The photo is dated November 1965, but I think it was taken earlier in the year. Both our noses are sunburned and my arms are tan, so it may have been the end of summer. If so, my brother was heading off to his sophomore year at Dartmouth.
My brother was a star in our little town. Attractive, smart (salutatorian of his class), athletic (football, basketball and track star), musical (lead trombonist for the high school band), and popular, he was damn near perfect.

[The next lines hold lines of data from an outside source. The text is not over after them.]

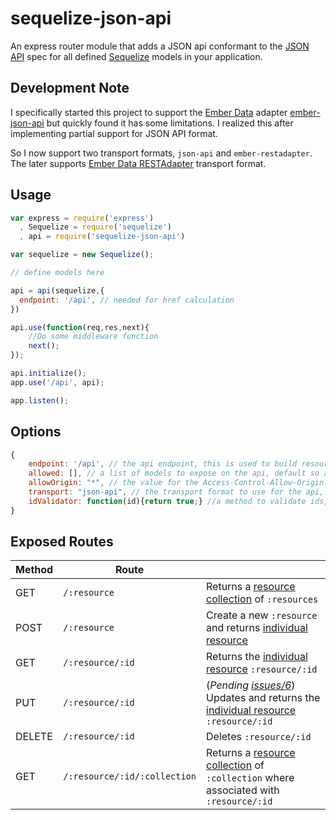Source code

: sequelize-json-api
==================

An express router module that adds a JSON api conformant to the  [JSON API](http://jsonapi.org/) spec for all defined [Sequelize](http://sequelizejs.com/) models in your application.

Development Note
----------------

I specifically started this project to support the [Ember Data](https://github.com/emberjs/data) adapter [ember-json-api](https://github.com/daliwali/ember-json-api) but quickly found it has some limitations. I realized this after implementing partial support for JSON API format.

So I now support two transport formats, `json-api` and `ember-restadapter`. The later supports [Ember Data RESTAdapter](http://emberjs.com/api/data/classes/DS.RESTAdapter.html) transport format.

Usage
-----

```javascript
var express = require('express')
  , Sequelize = require('sequelize')
  , api = require('sequelize-json-api')

var sequelize = new Sequelize();

// define models here

api = api(sequelize,{
  endpoint: '/api', // needed for href calculation
})

api.use(function(req,res,next){
	//Do some middleware function
	next();
});

api.initialize();
app.use('/api', api);

app.listen();
```

Options
-------

```javascript
{
    endpoint: '/api', // the api endpoint, this is used to build resource URLs
    allowed: [], // a list of models to expose on the api, default so all if none specified
    allowOrigin: "*", // the value for the Access-Control-Allow-Origin header to support CORS
    transport: "json-api", // the transport format to use for the api, json-api or ember-restadapter
    idValidator: function(id){return true;} //a method to validate ids, default is `validator.isInt`
}
```

Exposed Routes
--------------

Method | Route                        |        |
-------|------------------------------|-------------------------------------|
GET    | `/:resource`                 | Returns a [resource collection][2] of `:resources`|
POST   | `/:resource`                 | Create a new `:resource` and returns [individual resource][1] |
GET    | `/:resource/:id`             | Returns the [individual resource][1] `:resource/:id` |
PUT    | `/:resource/:id`             | (*Pending [issues/6](issues/6)*) Updates and returns the [individual resource][1] `:resource/:id` |
DELETE | `/:resource/:id`             | Deletes `:resource/:id` |
GET    | `/:resource/:id/:collection` | Returns a [resource collection][2] of `:collection` where associated with `:resource/:id` |

[1]: http://jsonapi.org/format/#document-structure-individual-resource-representations "Individual Resource"
[2]: http://jsonapi.org/format/#document-structure-resource-collection-representations "Resource Collection"
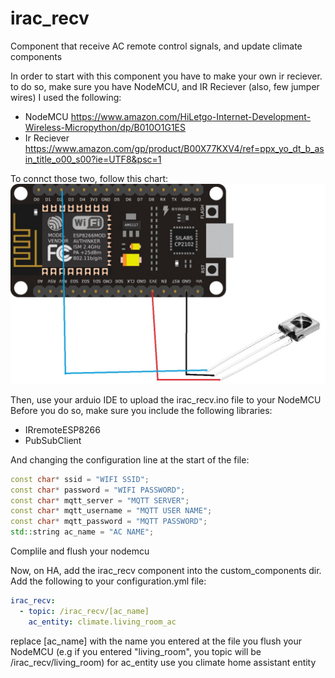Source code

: # irac_recv
Component that receive AC remote control signals, and update climate components

In order to start with this component you have to make your own ir reciever.
to do so, make sure you have NodeMCU, and IR Reciever (also, few jumper wires)
I used the following:
* NodeMCU https://www.amazon.com/HiLetgo-Internet-Development-Wireless-Micropython/dp/B010O1G1ES
* Ir Reciever https://www.amazon.com/gp/product/B00X77KXV4/ref=ppx_yo_dt_b_asin_title_o00_s00?ie=UTF8&psc=1

To connct those two, follow this chart:
![sketch](/sketch/sketchjpg.jpg)

Then, use your arduio IDE to upload the irac_recv.ino file to your NodeMCU
Before you do so, make sure you include the following libraries:
* IRremoteESP8266
* PubSubClient

And changing the configuration line at the start of the file:
```c++
const char* ssid = "WIFI SSID";
const char* password = "WIFI PASSWORD";
const char* mqtt_server = "MQTT SERVER";
const char* mqtt_username = "MQTT USER NAME";
const char* mqtt_password = "MQTT PASSWORD";
std::string ac_name = "AC NAME";
```
Complile and flush your nodemcu

Now, on HA, add the irac_recv component into the custom_components dir.
Add the following to your configuration.yml file:
```yaml
irac_recv:
  - topic: /irac_recv/[ac_name]   
    ac_entity: climate.living_room_ac
```
replace [ac_name] with the name you entered at the file you flush your NodeMCU (e.g if you entered "living_room", you topic will be /irac_recv/living_room)
for ac_entity use you climate home assistant entity
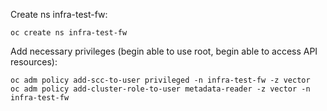 Create ns infra-test-fw:

```
oc create ns infra-test-fw
```

Add necessary privileges (begin able to use root, begin able to access API resources):
```
oc adm policy add-scc-to-user privileged -n infra-test-fw -z vector
oc adm policy add-cluster-role-to-user metadata-reader -z vector -n infra-test-fw
```

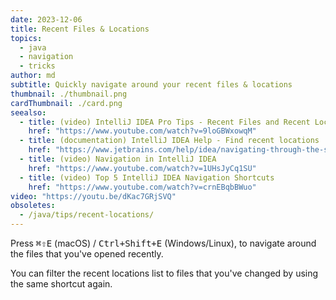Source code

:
 ```yaml
---
date: 2023-12-06
title: Recent Files & Locations
topics:
  - java
  - navigation
  - tricks
author: md
subtitle: Quickly navigate around your recent files & locations
thumbnail: ./thumbnail.png
cardThumbnail: ./card.png
seealso:
  - title: (video) IntelliJ IDEA Pro Tips - Recent Files and Recent Locations
    href: "https://www.youtube.com/watch?v=9loGBWxowqM"
  - title: (documentation) IntelliJ IDEA Help - Find recent locations
    href: "https://www.jetbrains.com/help/idea/navigating-through-the-source-code.html#recent_locations"
  - title: (video) Navigation in IntelliJ IDEA
    href: "https://www.youtube.com/watch?v=1UHsJyCq1SU"
  - title: (video) Top 5 IntelliJ IDEA Navigation Shortcuts
    href: "https://www.youtube.com/watch?v=crnEBqbBWuo"
video: "https://youtu.be/dKac7GRjSVQ"
obsoletes:
  - /java/tips/recent-locations/
---
```


Press <kbd>⌘⇧E</kbd> (macOS) / <kbd>Ctrl+Shift+E</kbd> (Windows/Linux), to navigate around the files that you've opened recently.

You can filter the recent locations list to files that you've changed by using the same shortcut again.
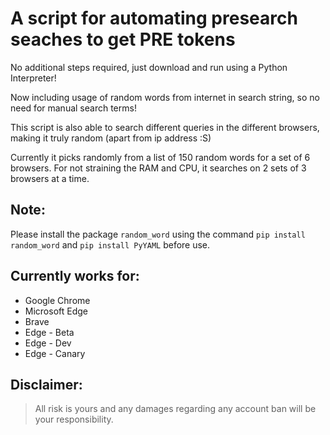 # A script for automating presearch seaches to get PRE tokens

No additional steps required, just download and run using a Python Interpreter!

Now including usage of random words from internet in search string, so no need for manual search terms!

This script is also able to search different queries in the different browsers, making it truly random (apart from ip address :S)

Currently it picks randomly from a list of 150 random words for a set of 6 browsers. For not straining the RAM and CPU, it searches on 2 sets of 3 browsers at a time.

## Note:
Please install the package ```random_word``` using the command ```pip install random_word``` and ```pip install PyYAML``` before use.

## Currently works for: 
* Google Chrome
* Microsoft Edge
* Brave
* Edge - Beta
* Edge - Dev
* Edge - Canary


## Disclaimer: 
> All risk is yours and any damages regarding any account ban will be your responsibility.
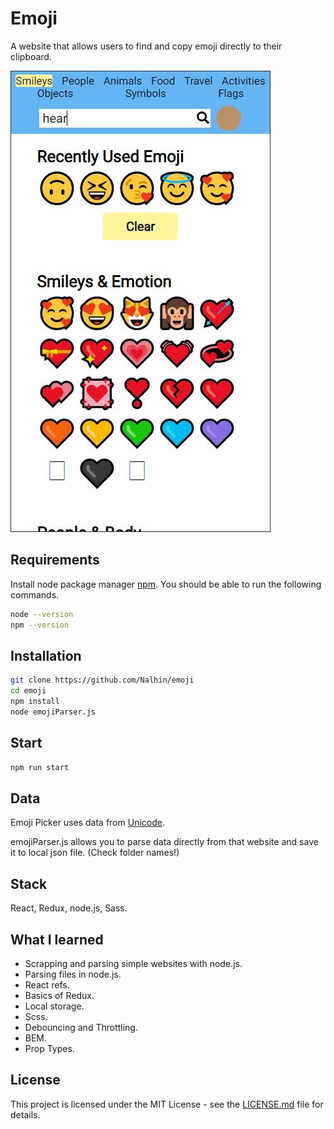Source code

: # Emoji

A website that allows users to find and copy emoji directly to their clipboard.

![screen](showcase/emoji.JPG)

## Requirements

Install node package manager [npm](https://www.npmjs.com/).
You should be able to run the following commands.

```bash
node --version
npm --version
```

## Installation

```bash
git clone https://github.com/Nalhin/emoji
cd emoji
npm install
node emojiParser.js
```

##  Start

```bash
npm run start
```

## Data

Emoji Picker uses data from [Unicode](https://unicode.org/Public/emoji/12.0/emoji-test.txt).

emojiParser.js allows you to parse data directly from that website and save it to local json file. (Check folder names!)

## Stack

React, Redux, node.js, Sass.

## What I learned

- Scrapping and parsing simple websites with node.js.
- Parsing files in node.js.
- React refs.
- Basics of Redux.
- Local storage.
- Scss.
- Debouncing and Throttling.
- BEM.
- Prop Types.

## License

This project is licensed under the MIT License - see the [LICENSE.md](LICENSE.md) file for details.

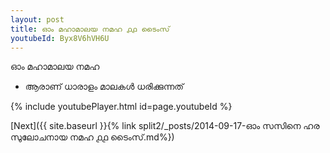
 ```yaml
---
layout: post
title: ഓം മഹാമാലയ നമഹ ൧൧ ടൈംസ്
youtubeId: Byx8V6hVH6U
---
```

 
 
 ഓം മഹാമാലയ നമഹ 
 
 -  ആരാണ് ധാരാളം മാലകൾ ധരിക്കുന്നത് 
 
  
 
  
 
 
 
 
 
 


{% include youtubePlayer.html id=page.youtubeId %}
 
[Next]({{ site.baseurl }}{% link  split2/_posts/2014-09-17-ഓം സസിനെ ഹര സുലോചനായ നമഹ ൧൧ ടൈംസ്.md%})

I idolized and adored him.
He would often have a bunch of his friends, the cream of the high school crop, over for penny-ante poker. It would have been a prime opportunity to practice my flirting skills—but I didn’t have any. I was horribly shy and timid, totally lacking any form of self-confidence, so I avoided them.
Eventually my brother served as a pilot in the Air Force; married an intelligent, talented, confident woman; and had three wonderful children. His life wasn’t without trauma, though. His wife divorced him about the same time he lost a job. She later died from breast cancer at the age of 43, leaving his children to raise themselves.
Over the years, he and I have had a rocky relationship. I say it’s because we’re so different. He says it’s because we’re so similar.
He’s not on my list of Seven People I’m Proud to Call Relatives. Although he’s charming, witty, and funny—and I loved him—we’re estranged. His kids, however, are terrific. I’m not as big a part of their lives as I’d like to be, but I do love them. I hope they feel the same.